Sardegna Vera: cedere immobili degradati ad un prezzo simbolico

Itile anche a rilanciare il recupero urbano

“Un’iniziativa concreta e pratica che può rappresentare una soluzione importante per il recupero di molte aree urbane, soprattutto dei centri storici”.

Così il capogruppo di Sardegna Vera Efisio Arbau ha presentato in una conferenza stampa l’emendamento al Disegno di legge n°130, che il Consiglio regionale sta discutendo, con cui si vuole incentivare il recupero di larga parte del tessuto urbano della Sardegna ora abbandonato, degradato o in condizioni tali da non poter rendere economicamente sostenibile un recupero a solo carico dei privati.
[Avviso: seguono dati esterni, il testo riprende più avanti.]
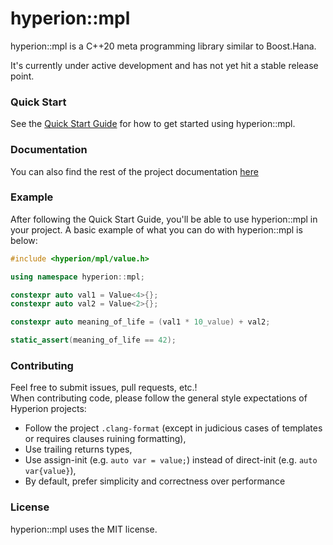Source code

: # hyperion::mpl

hyperion::mpl is a C++20 meta programming library similar to Boost.Hana.

It's currently under active development and has not yet hit a stable release point.

### Quick Start

See the [Quick Start Guide](https://braxtons12.github.io/hyperion_mpl/quick_start.html)
for how to get started using hyperion::mpl.

### Documentation

You can also find the rest of the project documentation [here](https://braxtons12.github.io/hyperion_mpl)

### Example

After following the Quick Start Guide, you'll be able to use hyperion::mpl in your project.
A basic example of what you can do with hyperion::mpl is below:

```cpp
#include <hyperion/mpl/value.h>

using namespace hyperion::mpl;

constexpr auto val1 = Value<4>{};
constexpr auto val2 = Value<2>{};

constexpr auto meaning_of_life = (val1 * 10_value) + val2;

static_assert(meaning_of_life == 42);
```

### Contributing

Feel free to submit issues, pull requests, etc.!<br>
When contributing code, please follow the general style expectations of Hyperion projects:
- Follow the project `.clang-format` (except in judicious cases of templates or requires clauses
        ruining formatting),
- Use trailing returns types,
- Use assign-init (e.g. `auto var = value;`) instead of direct-init (e.g. `auto var{value}`),
- By default, prefer simplicity and correctness over performance

### License

hyperion::mpl uses the MIT license.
Il meccanismo è abbastanza semplice, ha spiegato Arbau, “e poggia su alcune leggi regionali vigenti come la n.16/94 (programmi integrati di riqualificazione urbanistica) e la n.29/98 (recupero dei centri storici) il cui impatto, anche per le risorse disponibili, può essere amplificato attraverso un accordo di programma che, con la regia regionale e l’attuazione delegata ai comuni, consente ai privati di vendere immobili ad un prezzo simbolico (1 euro) ad una società esistente o di nuova costituzione, eventualmente con capitale pubblico-privato, che si occuperà sia del recupero del fabbricato che del contesto urbano”.
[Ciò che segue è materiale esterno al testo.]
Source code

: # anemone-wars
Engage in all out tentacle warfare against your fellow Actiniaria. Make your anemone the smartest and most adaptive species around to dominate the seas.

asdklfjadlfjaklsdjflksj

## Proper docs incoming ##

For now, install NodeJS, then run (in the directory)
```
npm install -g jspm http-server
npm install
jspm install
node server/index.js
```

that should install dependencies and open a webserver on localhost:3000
Nel nord Europa, ha proseguito Arbau, “questo tipo di operazioni sono particolarmente apprezzate ed anche in Italia ci sono esperienze interessanti; in Sardegna può avere altrettanto successo, perché in molti nostri paesi come nelle città ci sono tanti stabili abbandonati che oggi non hanno futuro ma possono trovarlo attraverso questo nuovo modo di far incontrare domanda e offerta”.

Il dibattito sul Disegno di Legge n.130, ha concluso il capogruppo di Sardegna Vera, “può essere letto come il solito muro contro muro ma non è così perché non tutto il bene o il male stanno dalla stessa parte ed è obiettivo comune fare una buona legge sul governo del territorio che garantisca lavoro, profitto e riqualificazione del nostro patrimonio edilizio ed urbanistico”.

Abbiamo preparato una proposta semplice, ha dichiarato il consigliere regionale di Sardegna Vera Gaetano Ledda, che ha due obiettivi molto chiari. “mettere in movimento l’economia attraverso i comuni e migliorare il tessuto urbanistico dei nostri centri, soprattutto nelle zone interne, recuperando non solo gli immobili ma anche l’ambiente urbano”.

A prima vista, ha osservato Raimondo Perra, anch’egli del gruppo di Sardegna Vera, “quella di proporre la vendita di case ad un euro può sembrare una operazione di marketing, invece è una cosa molto seria: in Sardegna ci sono moltissimi immobili degradati (a volte intere porzioni di un centro abitato) e si tratta magari di eredità molto frazionate o proprietà di persone che da tempo vivono altrove, di fabbricati realizzati cinquant’anni fa e oltre in pessimo stato di conservazione, che producono solo costi per chi li possiede”. Crediamo, ha concluso, “che con la nostra proposta ci sia la possibilità di creare attorno a queste situazioni un circuito nuovo e virtuoso sia per le persone che per il nostro tessuto edilizio.”